Energy is important for powering our economy but current evidence suggests
that we do not consume it as efficiently as we could. A recent study prepared
for the U.S. Department of Energy (DOE) by five national laboratories estimated
that the United States could reduce its carbon dioxide emissions by more
than 20 percent without increasing cost if we just made use of available
technologies (Interlaboratory Working Group 1997). Research and development
(R&D) efforts could improve technology options further and produce additional
improvements in national energy efficiency and the environment.
Furthermore, energy-saving technologies contribute to a stronger economy.
They lower the annual energy costs borne by businesses and consumers, thereby
freeing up funds for other profitable purposes. A 1997 analysis estimated
that implementation of a sustainable development energy strategy, instead
of a business-as-usual strategy, would result in net gains of nearly 800,000
jobs, nationwide, by 2010 (ASE et al. 1997).
In addition, energy-saving technologies can help reduce dependence on energy
imports. As experience with the 1973 oil embargo, the 1979 Iran-Iraq War,
and the 1992 Kuwait-Iraq war showed, dependence on energy imports can be
highly disruptive to the United States. Overall, Greene and Leiby (1993)
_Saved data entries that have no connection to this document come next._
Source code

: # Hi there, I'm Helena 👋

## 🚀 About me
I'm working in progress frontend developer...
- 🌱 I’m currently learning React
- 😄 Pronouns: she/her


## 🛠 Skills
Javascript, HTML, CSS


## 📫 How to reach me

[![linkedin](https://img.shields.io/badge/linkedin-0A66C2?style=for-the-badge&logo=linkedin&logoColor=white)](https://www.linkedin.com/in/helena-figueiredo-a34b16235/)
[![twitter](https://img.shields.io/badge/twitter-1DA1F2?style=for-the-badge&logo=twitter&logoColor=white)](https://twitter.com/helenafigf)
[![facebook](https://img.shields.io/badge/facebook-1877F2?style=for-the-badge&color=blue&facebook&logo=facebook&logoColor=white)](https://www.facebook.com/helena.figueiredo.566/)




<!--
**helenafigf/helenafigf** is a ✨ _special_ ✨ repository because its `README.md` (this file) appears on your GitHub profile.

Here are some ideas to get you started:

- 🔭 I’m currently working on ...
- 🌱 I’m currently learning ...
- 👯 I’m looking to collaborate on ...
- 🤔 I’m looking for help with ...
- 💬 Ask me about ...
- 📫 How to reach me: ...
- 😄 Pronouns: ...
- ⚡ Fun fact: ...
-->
estimate that our dependence on imports, and the partial monopolization of
the world oil market that this abets, has already cost the U.S. economy $4
trillion over the 1972-1991 period. Unfortunately, in 1997, oil imports reached
an all-time high, with net imports (imports minus exports) reaching 48 percent
of total U.S. oil demand (EIA 1998).
The fact that there exists such a large potential for cost-effective energy
efficiency investments implies that our markets are not operating effectively.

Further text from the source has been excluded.